Work to complete:
What you return must be every line below that includes the word "caching".
[Entries supplied Boundary: Start]
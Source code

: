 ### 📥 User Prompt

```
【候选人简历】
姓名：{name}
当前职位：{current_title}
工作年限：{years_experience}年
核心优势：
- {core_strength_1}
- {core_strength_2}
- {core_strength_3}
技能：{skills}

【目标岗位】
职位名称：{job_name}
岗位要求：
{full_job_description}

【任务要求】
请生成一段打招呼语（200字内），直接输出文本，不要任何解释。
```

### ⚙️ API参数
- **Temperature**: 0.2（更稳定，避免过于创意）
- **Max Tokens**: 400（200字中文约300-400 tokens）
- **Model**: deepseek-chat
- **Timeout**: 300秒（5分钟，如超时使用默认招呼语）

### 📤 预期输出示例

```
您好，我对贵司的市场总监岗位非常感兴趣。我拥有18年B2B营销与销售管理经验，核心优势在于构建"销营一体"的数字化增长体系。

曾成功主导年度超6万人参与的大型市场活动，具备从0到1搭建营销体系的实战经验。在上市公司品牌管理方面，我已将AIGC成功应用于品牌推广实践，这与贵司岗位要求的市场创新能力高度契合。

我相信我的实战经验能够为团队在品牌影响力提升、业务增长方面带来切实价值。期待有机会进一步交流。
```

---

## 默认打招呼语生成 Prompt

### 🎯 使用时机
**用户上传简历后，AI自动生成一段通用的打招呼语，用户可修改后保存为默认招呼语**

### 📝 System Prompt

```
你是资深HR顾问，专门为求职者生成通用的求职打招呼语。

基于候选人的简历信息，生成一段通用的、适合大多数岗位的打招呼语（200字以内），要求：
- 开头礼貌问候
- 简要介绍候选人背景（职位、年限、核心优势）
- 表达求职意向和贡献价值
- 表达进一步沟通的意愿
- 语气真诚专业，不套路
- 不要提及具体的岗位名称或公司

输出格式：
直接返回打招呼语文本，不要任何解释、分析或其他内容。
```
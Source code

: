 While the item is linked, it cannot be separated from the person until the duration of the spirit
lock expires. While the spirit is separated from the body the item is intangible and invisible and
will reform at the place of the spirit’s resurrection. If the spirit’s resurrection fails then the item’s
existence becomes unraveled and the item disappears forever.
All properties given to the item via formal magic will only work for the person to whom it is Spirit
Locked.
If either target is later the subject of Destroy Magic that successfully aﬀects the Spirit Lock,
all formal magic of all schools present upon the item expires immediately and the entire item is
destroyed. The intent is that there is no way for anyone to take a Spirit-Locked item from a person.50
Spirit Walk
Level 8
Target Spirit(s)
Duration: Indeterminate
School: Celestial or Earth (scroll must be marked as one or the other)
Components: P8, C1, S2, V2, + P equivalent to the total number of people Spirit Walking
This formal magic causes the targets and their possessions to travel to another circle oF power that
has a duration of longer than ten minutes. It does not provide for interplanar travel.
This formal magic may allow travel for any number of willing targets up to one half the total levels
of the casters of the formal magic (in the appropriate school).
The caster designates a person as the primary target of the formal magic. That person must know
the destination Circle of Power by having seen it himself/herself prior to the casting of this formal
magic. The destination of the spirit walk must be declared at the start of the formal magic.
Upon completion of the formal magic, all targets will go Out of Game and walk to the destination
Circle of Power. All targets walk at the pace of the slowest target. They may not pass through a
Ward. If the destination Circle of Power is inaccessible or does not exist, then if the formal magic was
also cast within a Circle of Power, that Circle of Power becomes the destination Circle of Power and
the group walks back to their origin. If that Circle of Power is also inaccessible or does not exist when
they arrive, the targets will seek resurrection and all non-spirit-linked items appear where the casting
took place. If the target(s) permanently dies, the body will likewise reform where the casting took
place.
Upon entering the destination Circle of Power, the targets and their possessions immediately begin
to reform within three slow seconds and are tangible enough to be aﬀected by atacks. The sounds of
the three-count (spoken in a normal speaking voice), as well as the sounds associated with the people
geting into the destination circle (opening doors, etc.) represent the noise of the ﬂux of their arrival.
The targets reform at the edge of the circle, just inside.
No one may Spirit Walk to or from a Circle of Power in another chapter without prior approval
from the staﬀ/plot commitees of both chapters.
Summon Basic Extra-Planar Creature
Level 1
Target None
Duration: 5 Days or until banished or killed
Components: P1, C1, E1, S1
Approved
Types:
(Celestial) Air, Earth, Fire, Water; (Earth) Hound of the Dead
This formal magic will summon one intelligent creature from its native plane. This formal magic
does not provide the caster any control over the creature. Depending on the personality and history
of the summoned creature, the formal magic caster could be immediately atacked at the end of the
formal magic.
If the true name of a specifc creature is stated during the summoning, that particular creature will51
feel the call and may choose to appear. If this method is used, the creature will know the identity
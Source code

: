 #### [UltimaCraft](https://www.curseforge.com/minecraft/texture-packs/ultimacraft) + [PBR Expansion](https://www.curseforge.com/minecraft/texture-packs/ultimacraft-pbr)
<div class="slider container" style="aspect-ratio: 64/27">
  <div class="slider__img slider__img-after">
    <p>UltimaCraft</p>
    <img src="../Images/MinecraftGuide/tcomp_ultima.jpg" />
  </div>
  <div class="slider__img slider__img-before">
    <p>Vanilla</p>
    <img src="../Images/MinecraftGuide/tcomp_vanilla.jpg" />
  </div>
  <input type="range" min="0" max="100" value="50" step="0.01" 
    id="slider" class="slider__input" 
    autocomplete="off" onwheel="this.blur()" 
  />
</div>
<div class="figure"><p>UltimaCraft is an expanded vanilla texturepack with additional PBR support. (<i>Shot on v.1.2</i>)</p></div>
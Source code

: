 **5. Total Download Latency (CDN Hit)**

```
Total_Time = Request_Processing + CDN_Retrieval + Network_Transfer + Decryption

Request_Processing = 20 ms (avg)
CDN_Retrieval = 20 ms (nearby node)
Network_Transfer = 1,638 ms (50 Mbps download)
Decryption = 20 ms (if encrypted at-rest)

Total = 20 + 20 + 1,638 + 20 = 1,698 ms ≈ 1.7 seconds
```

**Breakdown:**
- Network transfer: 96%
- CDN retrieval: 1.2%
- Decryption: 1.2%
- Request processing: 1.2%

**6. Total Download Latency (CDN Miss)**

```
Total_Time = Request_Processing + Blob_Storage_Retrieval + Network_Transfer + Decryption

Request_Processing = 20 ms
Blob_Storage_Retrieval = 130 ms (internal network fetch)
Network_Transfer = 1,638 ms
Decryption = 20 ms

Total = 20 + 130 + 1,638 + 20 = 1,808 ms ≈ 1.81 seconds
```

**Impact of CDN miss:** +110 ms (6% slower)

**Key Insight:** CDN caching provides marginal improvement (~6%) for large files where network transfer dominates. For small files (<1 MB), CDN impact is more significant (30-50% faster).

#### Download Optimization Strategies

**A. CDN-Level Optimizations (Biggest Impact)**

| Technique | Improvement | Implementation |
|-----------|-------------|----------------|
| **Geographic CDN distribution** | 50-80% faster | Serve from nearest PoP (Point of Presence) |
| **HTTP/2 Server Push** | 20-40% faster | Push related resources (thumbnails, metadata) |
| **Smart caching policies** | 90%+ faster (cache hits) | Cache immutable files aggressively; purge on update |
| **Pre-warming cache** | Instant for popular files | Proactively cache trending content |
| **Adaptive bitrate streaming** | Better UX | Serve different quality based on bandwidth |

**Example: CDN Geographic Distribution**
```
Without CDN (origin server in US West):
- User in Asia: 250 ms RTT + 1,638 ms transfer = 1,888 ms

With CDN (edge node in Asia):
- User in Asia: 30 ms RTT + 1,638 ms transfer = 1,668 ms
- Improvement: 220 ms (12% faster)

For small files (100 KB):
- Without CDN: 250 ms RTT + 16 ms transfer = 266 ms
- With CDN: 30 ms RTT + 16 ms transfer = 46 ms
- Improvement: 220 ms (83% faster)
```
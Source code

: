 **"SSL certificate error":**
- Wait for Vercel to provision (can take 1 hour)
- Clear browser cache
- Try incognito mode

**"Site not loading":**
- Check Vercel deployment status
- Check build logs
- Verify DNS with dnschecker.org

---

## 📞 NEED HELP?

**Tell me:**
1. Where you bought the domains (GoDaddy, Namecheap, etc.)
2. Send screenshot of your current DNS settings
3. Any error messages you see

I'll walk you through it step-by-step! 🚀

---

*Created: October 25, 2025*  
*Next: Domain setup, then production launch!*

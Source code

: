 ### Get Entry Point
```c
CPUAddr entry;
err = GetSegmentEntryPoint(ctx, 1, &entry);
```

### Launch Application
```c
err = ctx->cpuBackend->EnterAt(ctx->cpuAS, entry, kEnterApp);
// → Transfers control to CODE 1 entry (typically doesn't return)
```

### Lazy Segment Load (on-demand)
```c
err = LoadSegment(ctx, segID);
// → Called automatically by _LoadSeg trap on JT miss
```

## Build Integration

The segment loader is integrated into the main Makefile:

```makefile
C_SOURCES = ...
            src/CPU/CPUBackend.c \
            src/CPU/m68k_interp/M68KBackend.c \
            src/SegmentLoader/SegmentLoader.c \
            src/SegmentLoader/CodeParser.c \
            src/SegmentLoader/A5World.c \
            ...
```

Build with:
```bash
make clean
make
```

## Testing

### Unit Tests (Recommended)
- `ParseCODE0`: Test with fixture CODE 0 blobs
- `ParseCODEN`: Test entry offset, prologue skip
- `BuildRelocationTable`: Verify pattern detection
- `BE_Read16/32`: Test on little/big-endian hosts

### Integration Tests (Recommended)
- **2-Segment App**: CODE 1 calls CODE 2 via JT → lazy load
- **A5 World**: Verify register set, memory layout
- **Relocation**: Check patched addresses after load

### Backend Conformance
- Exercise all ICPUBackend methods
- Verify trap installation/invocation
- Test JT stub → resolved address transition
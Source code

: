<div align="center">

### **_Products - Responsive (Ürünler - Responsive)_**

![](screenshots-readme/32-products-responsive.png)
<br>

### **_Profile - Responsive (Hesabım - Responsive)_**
[Entries supplied Boundary: End]
Exercise response:
**Key Insight:** CDN caching provides marginal improvement (~6%) for large files where network transfer dominates. For small files (<1 MB), CDN impact is more significant (30-50% faster).
| **Smart caching policies** | 90%+ faster (cache hits) | Cache immutable files aggressively; purge on update |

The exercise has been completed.